Working data section start
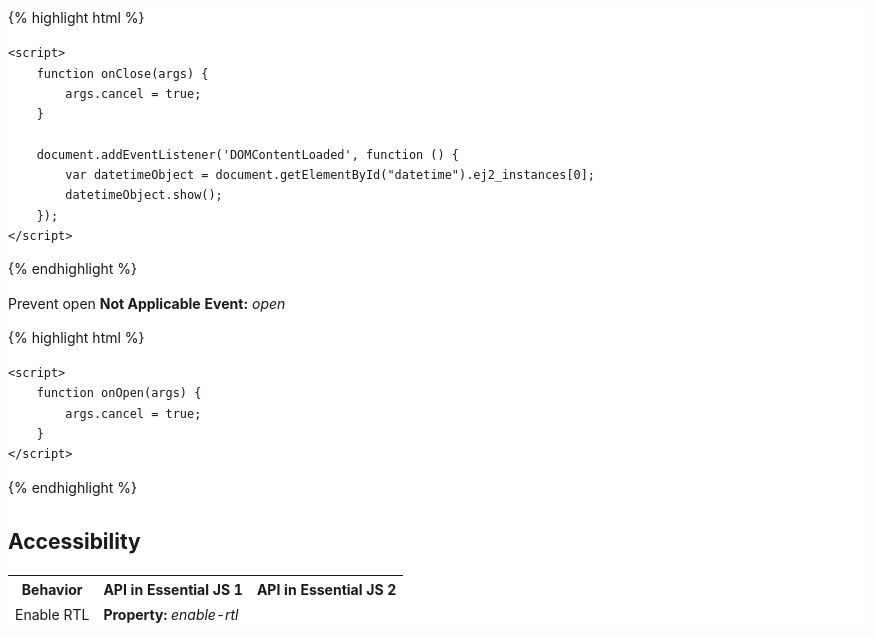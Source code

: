 {% highlight html %}
    <ejs-datetimepicker id="datetime" close="onClose"></ejs-datetimepicker>

    <script>
        function onClose(args) {
            args.cancel = true;
        }

        document.addEventListener('DOMContentLoaded', function () {
            var datetimeObject = document.getElementById("datetime").ej2_instances[0];
            datetimeObject.show();
        });
    </script>
{% endhighlight %}

</td>
</tr>
<tr>
<td>
Prevent open
</td>
<td>
<b>Not Applicable</b>
</td>
<td>
<b>Event:</b> <i>open</i>

{% highlight html %}
    <ejs-datetimepicker id="datetimepicker" open="onOpen"></ejs-datetimepicker>

    <script>
        function onOpen(args) {
            args.cancel = true;
        }
    </script>
{% endhighlight %}

</td>
</tr>
</thead>
</table>

## Accessibility


<table>
<thead>
<tr>
<th>Behavior</th>
<th>API in Essential JS 1</th>
<th>API in Essential JS 2</th>
</tr>
<tr>
<td>
Enable RTL
</td>
<td>
<b>Property:</b> <i>enable-rtl</i>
Working data section end
Task requirements: Only an exact reproduction of the lines from the one with "<b>Not Applicable</b>" to the end of the listing is expected.

Task response:
<b>Not Applicable</b>
</td>
<td>
<b>Event:</b> <i>open</i>

{% highlight html %}
    <ejs-datetimepicker id="datetimepicker" open="onOpen"></ejs-datetimepicker>

    <script>
        function onOpen(args) {
            args.cancel = true;
        }
    </script>
{% endhighlight %}

</td>
</tr>
</thead>
</table>

## Accessibility


<table>
<thead>
<tr>
<th>Behavior</th>
<th>API in Essential JS 1</th>
<th>API in Essential JS 2</th>
</tr>
<tr>
<td>
Enable RTL
</td>
<td>
<b>Property:</b> <i>enable-rtl</i>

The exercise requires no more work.